The lawyer had moved a PIL in the HC, seeking action on the complaint filed by her.

She had referred to the allegations made by Singh against Deshmukh in her plea, and also attached a copy of a letter written by the IPS officer to Maharashtra Chief Minister Uddhav Thackeray, wherein he had made the allegations against the NCP leader.

Among other things, the CBI’s FIR says Deshmukh had knowledge of the reinstatement of former assistant police inspector Sachin Waze, and the then minister exercised undue influence on the transfers and postings of state police officials.

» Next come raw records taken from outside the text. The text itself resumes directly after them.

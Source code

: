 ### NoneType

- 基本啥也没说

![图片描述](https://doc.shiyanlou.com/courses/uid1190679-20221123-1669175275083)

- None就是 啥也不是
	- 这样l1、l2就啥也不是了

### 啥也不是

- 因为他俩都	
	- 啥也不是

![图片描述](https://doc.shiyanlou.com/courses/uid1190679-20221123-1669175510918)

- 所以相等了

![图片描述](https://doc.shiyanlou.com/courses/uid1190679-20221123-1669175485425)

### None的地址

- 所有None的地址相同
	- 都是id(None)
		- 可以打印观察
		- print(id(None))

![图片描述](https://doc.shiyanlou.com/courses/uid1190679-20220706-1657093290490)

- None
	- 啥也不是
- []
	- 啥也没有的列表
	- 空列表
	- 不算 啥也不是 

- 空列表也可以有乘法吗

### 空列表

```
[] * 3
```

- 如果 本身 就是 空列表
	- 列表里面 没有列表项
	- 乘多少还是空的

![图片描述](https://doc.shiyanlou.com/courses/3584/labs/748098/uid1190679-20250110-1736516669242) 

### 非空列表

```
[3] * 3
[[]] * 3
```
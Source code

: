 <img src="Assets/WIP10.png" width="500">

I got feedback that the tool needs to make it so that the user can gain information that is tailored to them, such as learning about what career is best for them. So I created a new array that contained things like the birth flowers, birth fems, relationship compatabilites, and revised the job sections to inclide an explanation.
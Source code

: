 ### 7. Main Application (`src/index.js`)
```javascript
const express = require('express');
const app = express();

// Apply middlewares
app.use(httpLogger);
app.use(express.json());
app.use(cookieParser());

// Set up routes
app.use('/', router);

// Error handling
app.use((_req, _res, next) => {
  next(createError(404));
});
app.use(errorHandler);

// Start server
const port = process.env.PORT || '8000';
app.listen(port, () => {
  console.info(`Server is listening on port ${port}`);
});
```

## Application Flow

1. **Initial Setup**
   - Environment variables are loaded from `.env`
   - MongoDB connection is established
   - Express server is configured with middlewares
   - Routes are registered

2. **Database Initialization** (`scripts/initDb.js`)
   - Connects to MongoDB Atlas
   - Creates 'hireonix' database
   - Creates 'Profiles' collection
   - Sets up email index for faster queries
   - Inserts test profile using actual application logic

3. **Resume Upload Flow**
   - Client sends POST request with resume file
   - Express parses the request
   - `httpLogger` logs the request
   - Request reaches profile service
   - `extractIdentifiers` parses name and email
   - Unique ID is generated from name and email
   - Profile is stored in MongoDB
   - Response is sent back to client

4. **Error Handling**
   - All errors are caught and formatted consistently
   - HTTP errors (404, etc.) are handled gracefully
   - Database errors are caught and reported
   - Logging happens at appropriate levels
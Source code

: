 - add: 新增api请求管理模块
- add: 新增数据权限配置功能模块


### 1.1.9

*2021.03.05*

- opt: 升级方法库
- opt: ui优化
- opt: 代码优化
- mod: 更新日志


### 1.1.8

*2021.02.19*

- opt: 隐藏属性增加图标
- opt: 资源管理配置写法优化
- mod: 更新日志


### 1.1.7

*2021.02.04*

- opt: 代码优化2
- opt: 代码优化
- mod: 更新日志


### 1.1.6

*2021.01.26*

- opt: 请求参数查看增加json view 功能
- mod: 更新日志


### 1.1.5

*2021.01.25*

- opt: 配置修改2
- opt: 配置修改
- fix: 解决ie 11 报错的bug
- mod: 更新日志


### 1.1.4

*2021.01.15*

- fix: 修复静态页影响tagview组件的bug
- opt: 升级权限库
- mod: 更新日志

The Maharashtra government had also filed a plea in the HC, seeking that two paragraphs from the said FIR be deleted. These paragraphs, numbered 4 and 5, deal with Waze’s reinstatement and Deshmukh’s influence on the transfers and postings.

Waze, arrested by the NIA in the case of an explosives-laden SUV found near industrialist Mukesh Ambani’s house in February and the subsequent murder of businessman Mansukh Hiran, was dismissed from police service last month.

The state’s counsel, senior advocate Rafique Dada, argued in the HC that by delving into the issues of Waze’s reinstatement and Deshmukh’s influence on transfers and postings, the CBI went beyond the scope of the high court’s order.

Dada earlier also said the CBI was using the inquiry against Deshmukh to gain backdoor entry into the cases of Waze and IPS officer Rashmi Shukla, that the Maharashtra government was already probing.

On the other hand, the CBI’s counsel, Solicitor General of India Tushar Mehta, maintained that the investigating agency had been well within the law in probing all issues of corruption related to Deshmukh.

On Wednesday, the HC closed all arguments on the state’s plea and reserved its verdict on the same.

It then began hearing Deshmukh’s plea that seeks quashing of the entire FIR.

While Dada had earlier told the HC that the Maharashtra government was not opposed to the CBI inquiry per se, and it was only objecting to the two paragraphs, Desai said the CBI had been wrong in carrying out its probe without the Maharashtra government’s consent.

Desai said mere allegations made by Param Bir Singh did not warrant a probe against Deshmukh.

Singh had also claimed in his letter that Deshmukh asked several police officers, including Waze, to extort money from bars and other establishments.

“The court will have to consider whether Param Bir Singh’s letter, which is attached to Patil’s complaint, required any directions by the court,” Desai said.

The CBI, meanwhile, said it will not ask the Maharashtra government for papers related to the case of IPS officer Rashmi Shukla until the HC pronounces its verdict on the state’s plea challenging the two paragraphs in its FIR.

The Mumbai cyber police last month recorded the statement of Shukla in connection with a case of illegal phone tapping and alleged leaking of sensitive documents related to police postings.